◆ Work task ◆
Copy each of the records exactly; leave nothing out.

◆ Dataset extract ◆
= = =

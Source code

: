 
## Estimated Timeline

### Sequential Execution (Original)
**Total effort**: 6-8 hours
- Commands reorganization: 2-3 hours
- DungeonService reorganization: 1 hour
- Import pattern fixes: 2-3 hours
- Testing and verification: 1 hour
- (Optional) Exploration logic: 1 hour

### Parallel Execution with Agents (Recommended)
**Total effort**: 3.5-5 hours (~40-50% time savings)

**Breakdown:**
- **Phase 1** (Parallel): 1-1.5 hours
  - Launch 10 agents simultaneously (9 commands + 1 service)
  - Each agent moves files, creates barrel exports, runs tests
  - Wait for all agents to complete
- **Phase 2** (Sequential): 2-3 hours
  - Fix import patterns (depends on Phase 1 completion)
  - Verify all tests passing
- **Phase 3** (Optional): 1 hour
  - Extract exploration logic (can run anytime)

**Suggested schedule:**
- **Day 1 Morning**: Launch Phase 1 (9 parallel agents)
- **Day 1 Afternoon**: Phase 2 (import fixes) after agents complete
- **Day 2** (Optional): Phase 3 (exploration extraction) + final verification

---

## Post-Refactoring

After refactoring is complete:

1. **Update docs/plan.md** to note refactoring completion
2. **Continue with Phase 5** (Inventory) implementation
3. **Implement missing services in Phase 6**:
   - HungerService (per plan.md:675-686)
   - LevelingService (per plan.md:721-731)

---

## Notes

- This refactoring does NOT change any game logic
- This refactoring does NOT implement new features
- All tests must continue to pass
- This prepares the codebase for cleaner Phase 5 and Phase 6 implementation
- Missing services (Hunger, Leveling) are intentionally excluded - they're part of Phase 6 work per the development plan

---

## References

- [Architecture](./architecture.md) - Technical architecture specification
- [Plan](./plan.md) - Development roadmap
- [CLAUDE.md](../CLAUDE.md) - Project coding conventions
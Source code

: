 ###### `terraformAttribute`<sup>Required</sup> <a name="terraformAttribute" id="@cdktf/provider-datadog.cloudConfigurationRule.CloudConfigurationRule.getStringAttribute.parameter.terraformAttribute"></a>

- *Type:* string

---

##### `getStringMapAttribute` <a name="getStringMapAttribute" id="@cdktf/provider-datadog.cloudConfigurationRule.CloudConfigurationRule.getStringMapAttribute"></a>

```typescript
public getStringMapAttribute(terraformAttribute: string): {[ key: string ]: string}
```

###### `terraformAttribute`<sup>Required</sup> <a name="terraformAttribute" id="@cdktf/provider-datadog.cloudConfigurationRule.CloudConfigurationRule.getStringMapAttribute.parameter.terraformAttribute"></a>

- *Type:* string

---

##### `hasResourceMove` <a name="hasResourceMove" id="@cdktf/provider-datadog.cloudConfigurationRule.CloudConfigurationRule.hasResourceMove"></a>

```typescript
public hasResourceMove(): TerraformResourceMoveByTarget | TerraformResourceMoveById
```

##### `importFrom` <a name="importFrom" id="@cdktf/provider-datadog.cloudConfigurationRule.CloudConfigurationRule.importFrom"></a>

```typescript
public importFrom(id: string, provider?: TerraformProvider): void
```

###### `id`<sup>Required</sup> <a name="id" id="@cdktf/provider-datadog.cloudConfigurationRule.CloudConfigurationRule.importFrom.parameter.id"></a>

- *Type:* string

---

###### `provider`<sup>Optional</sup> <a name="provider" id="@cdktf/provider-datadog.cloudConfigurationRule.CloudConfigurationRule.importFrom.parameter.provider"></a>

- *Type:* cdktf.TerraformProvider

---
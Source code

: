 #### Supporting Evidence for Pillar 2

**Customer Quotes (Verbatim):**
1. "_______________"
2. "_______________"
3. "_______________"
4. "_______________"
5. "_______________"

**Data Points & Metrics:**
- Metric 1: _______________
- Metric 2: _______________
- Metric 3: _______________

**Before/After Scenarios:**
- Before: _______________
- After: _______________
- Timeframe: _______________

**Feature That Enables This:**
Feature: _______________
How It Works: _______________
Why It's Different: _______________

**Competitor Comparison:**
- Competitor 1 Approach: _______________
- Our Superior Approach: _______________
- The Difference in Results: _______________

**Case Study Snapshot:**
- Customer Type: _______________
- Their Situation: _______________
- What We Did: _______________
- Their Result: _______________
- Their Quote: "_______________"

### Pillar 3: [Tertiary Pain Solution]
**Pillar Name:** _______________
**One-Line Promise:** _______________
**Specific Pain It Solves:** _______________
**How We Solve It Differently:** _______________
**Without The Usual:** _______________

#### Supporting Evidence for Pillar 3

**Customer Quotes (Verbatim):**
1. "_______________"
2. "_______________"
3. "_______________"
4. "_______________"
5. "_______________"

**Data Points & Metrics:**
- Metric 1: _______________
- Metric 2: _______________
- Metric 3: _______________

= = =

◆ Response for this exercise ◆
Source code

: 
## Estimated Timeline

### Sequential Execution (Original)
**Total effort**: 6-8 hours
- Commands reorganization: 2-3 hours
- DungeonService reorganization: 1 hour
- Import pattern fixes: 2-3 hours
- Testing and verification: 1 hour
- (Optional) Exploration logic: 1 hour

### Parallel Execution with Agents (Recommended)
**Total effort**: 3.5-5 hours (~40-50% time savings)

**Breakdown:**
- **Phase 1** (Parallel): 1-1.5 hours
  - Launch 10 agents simultaneously (9 commands + 1 service)
  - Each agent moves files, creates barrel exports, runs tests
  - Wait for all agents to complete
- **Phase 2** (Sequential): 2-3 hours
  - Fix import patterns (depends on Phase 1 completion)
  - Verify all tests passing
- **Phase 3** (Optional): 1 hour
  - Extract exploration logic (can run anytime)

**Suggested schedule:**
- **Day 1 Morning**: Launch Phase 1 (9 parallel agents)
- **Day 1 Afternoon**: Phase 2 (import fixes) after agents complete
- **Day 2** (Optional): Phase 3 (exploration extraction) + final verification

---

## Post-Refactoring

After refactoring is complete:

1. **Update docs/plan.md** to note refactoring completion
2. **Continue with Phase 5** (Inventory) implementation
3. **Implement missing services in Phase 6**:
   - HungerService (per plan.md:675-686)
   - LevelingService (per plan.md:721-731)

---

## Notes

- This refactoring does NOT change any game logic
- This refactoring does NOT implement new features
- All tests must continue to pass
- This prepares the codebase for cleaner Phase 5 and Phase 6 implementation
- Missing services (Hunger, Leveling) are intentionally excluded - they're part of Phase 6 work per the development plan

---

## References

- [Architecture](./architecture.md) - Technical architecture specification
- [Plan](./plan.md) - Development roadmap
- [CLAUDE.md](../CLAUDE.md) - Project coding conventions
Source code

: ###### `terraformAttribute`<sup>Required</sup> <a name="terraformAttribute" id="@cdktf/provider-datadog.cloudConfigurationRule.CloudConfigurationRule.getStringAttribute.parameter.terraformAttribute"></a>

- *Type:* string

---

##### `getStringMapAttribute` <a name="getStringMapAttribute" id="@cdktf/provider-datadog.cloudConfigurationRule.CloudConfigurationRule.getStringMapAttribute"></a>

```typescript
public getStringMapAttribute(terraformAttribute: string): {[ key: string ]: string}
```

###### `terraformAttribute`<sup>Required</sup> <a name="terraformAttribute" id="@cdktf/provider-datadog.cloudConfigurationRule.CloudConfigurationRule.getStringMapAttribute.parameter.terraformAttribute"></a>

- *Type:* string

---

##### `hasResourceMove` <a name="hasResourceMove" id="@cdktf/provider-datadog.cloudConfigurationRule.CloudConfigurationRule.hasResourceMove"></a>

```typescript
public hasResourceMove(): TerraformResourceMoveByTarget | TerraformResourceMoveById
```

##### `importFrom` <a name="importFrom" id="@cdktf/provider-datadog.cloudConfigurationRule.CloudConfigurationRule.importFrom"></a>

```typescript
public importFrom(id: string, provider?: TerraformProvider): void
```

###### `id`<sup>Required</sup> <a name="id" id="@cdktf/provider-datadog.cloudConfigurationRule.CloudConfigurationRule.importFrom.parameter.id"></a>

- *Type:* string

---

###### `provider`<sup>Optional</sup> <a name="provider" id="@cdktf/provider-datadog.cloudConfigurationRule.CloudConfigurationRule.importFrom.parameter.provider"></a>

- *Type:* cdktf.TerraformProvider

---
Source code

: #### Supporting Evidence for Pillar 2

**Customer Quotes (Verbatim):**
1. "_______________"
2. "_______________"
3. "_______________"
4. "_______________"
5. "_______________"

**Data Points & Metrics:**
- Metric 1: _______________
- Metric 2: _______________
- Metric 3: _______________

**Before/After Scenarios:**
- Before: _______________
- After: _______________
- Timeframe: _______________

**Feature That Enables This:**
Feature: _______________
How It Works: _______________
Why It's Different: _______________

**Competitor Comparison:**
- Competitor 1 Approach: _______________
- Our Superior Approach: _______________
- The Difference in Results: _______________

**Case Study Snapshot:**
- Customer Type: _______________
- Their Situation: _______________
- What We Did: _______________
- Their Result: _______________
- Their Quote: "_______________"

### Pillar 3: [Tertiary Pain Solution]
**Pillar Name:** _______________
**One-Line Promise:** _______________
**Specific Pain It Solves:** _______________
**How We Solve It Differently:** _______________
**Without The Usual:** _______________

#### Supporting Evidence for Pillar 3

**Customer Quotes (Verbatim):**
1. "_______________"
2. "_______________"
3. "_______________"
4. "_______________"
5. "_______________"

**Data Points & Metrics:**
- Metric 1: _______________
- Metric 2: _______________
- Metric 3: _______________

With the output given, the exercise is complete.